Collection entries:
───

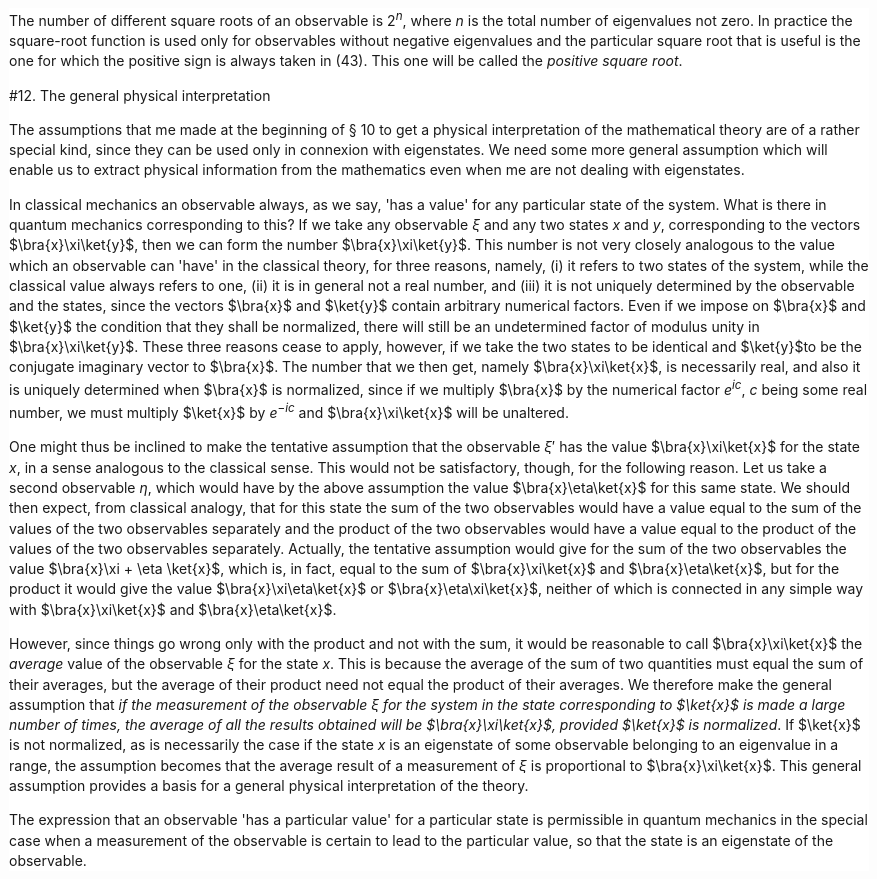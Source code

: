 The number of different square roots of an observable is $2^n$, where $n$ is the total number of eigenvalues not zero. In practice the square-root function is used only for observables without negative eigenvalues and the particular square root that is useful is the one for which the positive sign is always taken in (43). This one will be called the *positive square root*.

#12. The general physical interpretation

The assumptions that me made at the beginning of § 10 to get a physical interpretation of the mathematical theory are of a rather special kind, since they can be used only in connexion with eigenstates. We need some more general assumption which will enable us to extract physical information from the mathematics even when me are not dealing with eigenstates.

In classical mechanics an observable always, as we say, 'has a value' for any particular state of the system. What is there in quantum mechanics corresponding to this? If we take any observable $\xi$ and any two states $x$ and $y$, corresponding to the vectors $\bra{x}\xi\ket{y}$, then we can form the number $\bra{x}\xi\ket{y}$. This number is not very closely analogous to the value which an observable can 'have' in the classical theory, for three reasons, namely, (i) it refers to two states of the system, while the classical value always refers to one, (ii) it is in general not a real number, and (iii) it is not uniquely determined by the observable and the states, since the vectors $\bra{x}$ and $\ket{y}$ contain arbitrary numerical factors. Even if we impose on $\bra{x}$ and $\ket{y}$ the condition that they shall be normalized, there will still be an undetermined factor of modulus unity in $\bra{x}\xi\ket{y}$. These three reasons cease to apply, however, if we take the two states to be identical and $\ket{y}$to be the conjugate imaginary vector to $\bra{x}$. The number that we then get, namely $\bra{x}\xi\ket{x}$, is necessarily real, and also it is uniquely determined when $\bra{x}$ is normalized, since if we multiply $\bra{x}$ by the numerical factor $e^{ic}$, $c$ being some real number, we must multiply $\ket{x}$ by $e^{-ic}$ and $\bra{x}\xi\ket{x}$ will be unaltered.

One might thus be inclined to make the tentative assumption that the observable $\xi'$ has the value $\bra{x}\xi\ket{x}$ for the state $x$, in a sense analogous to the classical sense. This would not be satisfactory, though, for the following reason. Let us take a second observable $\eta$, which would have by the above assumption the value $\bra{x}\eta\ket{x}$ for this same state. We should then expect, from classical analogy, that for this state the sum of the two observables would have a value equal to the sum of the values of the two observables separately and the product of the two observables would have a value equal to the product of the values of the two observables separately. Actually, the tentative assumption would give for the sum of the two observables the value $\bra{x}\xi + \eta \ket{x}$, which is, in fact, equal to the sum of $\bra{x}\xi\ket{x}$ and $\bra{x}\eta\ket{x}$, but for the product it would give the value $\bra{x}\xi\eta\ket{x}$ or $\bra{x}\eta\xi\ket{x}$, neither of which is connected in any simple way with $\bra{x}\xi\ket{x}$ and $\bra{x}\eta\ket{x}$.

However, since things go wrong only with the product and not with the sum, it would be reasonable to call $\bra{x}\xi\ket{x}$ the *average* value of the observable $\xi$ for the state $x$. This is because the average of the sum of two quantities must equal the sum of their averages, but the average of their product need not equal the product of their averages. We therefore make the general assumption that *if the measurement of the observable $\xi$ for the system in the state corresponding to $\ket{x}$ is made a large number of times, the average of all the results obtained will be $\bra{x}\xi\ket{x}$, provided $\ket{x}$ is normalized*. If $\ket{x}$ is not normalized, as is necessarily the case if the state $x$ is an eigenstate of some observable belonging to an eigenvalue in a range, the assumption becomes that the average result of a measurement of $\xi$ is proportional to $\bra{x}\xi\ket{x}$. This general assumption provides a basis for a general physical interpretation of the theory.

The expression that an observable 'has a particular value' for a particular state is permissible in quantum mechanics in the special case when a measurement of the observable is certain to lead to the particular value, so that the state is an eigenstate of the observable.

───

* [EXERCISE]:
All lines above that contain the word "special" are to be copied.

* [PROBLEM SOLUTION]:
The assumptions that me made at the beginning of § 10 to get a physical interpretation of the mathematical theory are of a rather special kind, since they can be used only in connexion with eigenstates. We need some more general assumption which will enable us to extract physical information from the mathematics even when me are not dealing with eigenstates.
The expression that an observable 'has a particular value' for a particular state is permissible in quantum mechanics in the special case when a measurement of the observable is certain to lead to the particular value, so that the state is an eigenstate of the observable.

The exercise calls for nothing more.